No Recife, contrato de lixo originou rompimento de prefeito e sucessor Por Murillo Camarotto, do Recife Um conturbado processo de licitação para serviços de coleta de lixo e limpeza urbana pode estar por trás de uma das disputas políticas mais acirradas já vistas no Recife.

No centro da polêmica estão dois petistas: o prefeito, João da Costa, e o antecessor, o deputado João Paulo Lima e Silva.

De aliados siameses, eles passaram a inimigos ferrenhos e agora estão em lados opostos na virulenta disputa interna em curso do PT pernambucano.

Prefeito entre 2001 e 2008, João Paulo peitou os principais caciques petistas do Estado ao nomear a sua sucessão o então secretário João da Costa, eleito em primeiro turno.

Nos primeiros meses o novo prefeito enfrentou grave crise na coleta de lixo, que desgastou precocemente sua imagem e gerou as primeiras críticas públicas do antecessor.

Quando João da Costa assumiu, a coleta de lixo era feita Qualix, controlada pelo grupo argentino Macri.

O contrato de cinco anos venceria alguns dias depois e não poderia mais ser prorrogado.

Para evitar a paralisação, o novo prefeito dispensou licitação para manter a empresa - que prestava o serviço no Recife desde 1985 - por mais seis meses.

Nova licitação foi aberta para que o contrato definitivo pudesse ser assinado em julho de 2009.

Contudo, questionamentos do Tribunal de Contas do Estado (TCE) postergaram a licitação.

Segundo o órgão, alguns serviços estavam com valores até 50% superiores aos do mercado.

Sem garantias de renovação, a Qualix segurou os investimentos e comprometeu a qualidade do serviço.

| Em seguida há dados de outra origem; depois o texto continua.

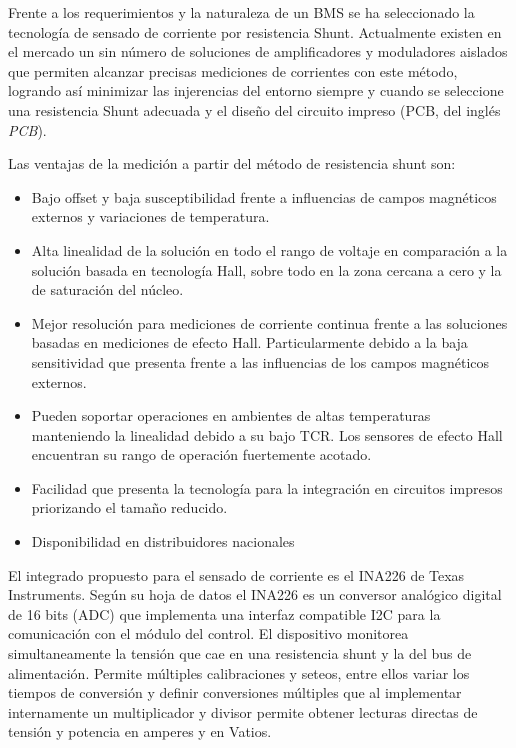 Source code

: \documentclass[10pt, a4paper]{report}
\begin{document}
Frente a los requerimientos y la naturaleza de un \acrshort{BMS} se ha
seleccionado la tecnología de sensado de corriente por resistencia Shunt.
Actualmente existen en el mercado un sin número de soluciones de amplificadores
y moduladores aislados que permiten alcanzar precisas mediciones de corrientes
con este método, logrando as\'i minimizar las injerencias del entorno siempre 
y cuando se seleccione una resistencia Shunt adecuada y el diseño del circuito
impreso (\acrshort{PCB}, del ingl\'es \emph{\acrlong{PCB}}).

\noindent Las ventajas de la medición a partir del método de resistencia 
shunt son:

\begin{itemize}
    \item Bajo offset y baja susceptibilidad frente a influencias de campos 
	magnéticos externos y variaciones de temperatura.
    \item Alta linealidad de la solución en todo el rango de voltaje en 
	comparación a la solución basada en tecnología Hall, sobre todo en 
	la zona cercana a cero y la de saturación del n\'ucleo. 
    \item Mejor resolución para mediciones de corriente continua frente a 
	las soluciones basadas en mediciones de efecto Hall. 
	Particularmente debido a la baja sensitividad que presenta frente a 
	las influencias de los campos magnéticos externos.
    \item Pueden soportar operaciones en ambientes de altas temperaturas 
	manteniendo la linealidad debido a su bajo TCR. 
	Los sensores de efecto Hall encuentran su rango de operación 
	fuertemente acotado.
    \item Facilidad que presenta la tecnología para la integración en 
	circuitos impresos priorizando el tamaño reducido.
    \item Disponibilidad en distribuidores nacionales
\end{itemize}

\noindent El integrado propuesto para el sensado de corriente es el INA226 de
Texas Instruments. Seg\'un su hoja de datos \cite{ina226} el INA226 es un 
conversor analógico digital de 16 bits (ADC) que implementa una interfaz 
compatible I2C para la comunicación con el módulo del control. El dispositivo 
monitorea simultaneamente la tensión que cae en una resistencia shunt y la del 
bus de alimentación. Permite múltiples calibraciones y seteos, entre ellos 
variar los tiempos de conversión y definir conversiones múltiples que al 
implementar internamente un multiplicador y divisor permite obtener lecturas 
directas de tensión y potencia en amperes y en Vatios.
\end{document}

A crise marcou o início do inferno astral do atual prefeito, que recebeu mal as críticas do antecessor.

Após o rompimento, se isolou e quase perdeu o direito de disputar a reeleição.

Teve de passar pela prévia partidária, realizada ontem.

A vitória, no entanto, tem de ser homologada pela cúpula do PT. (Ver reportagem abaixo) Após instaurar auditoria no contrato, o TCE questionou também o modelo de licitação, pelo qual apenas duas empresas ficam responsáveis por toda a cidade, sendo uma delas com 80% do território.

O tribunal defendia mais concorrência para derrubar os preços.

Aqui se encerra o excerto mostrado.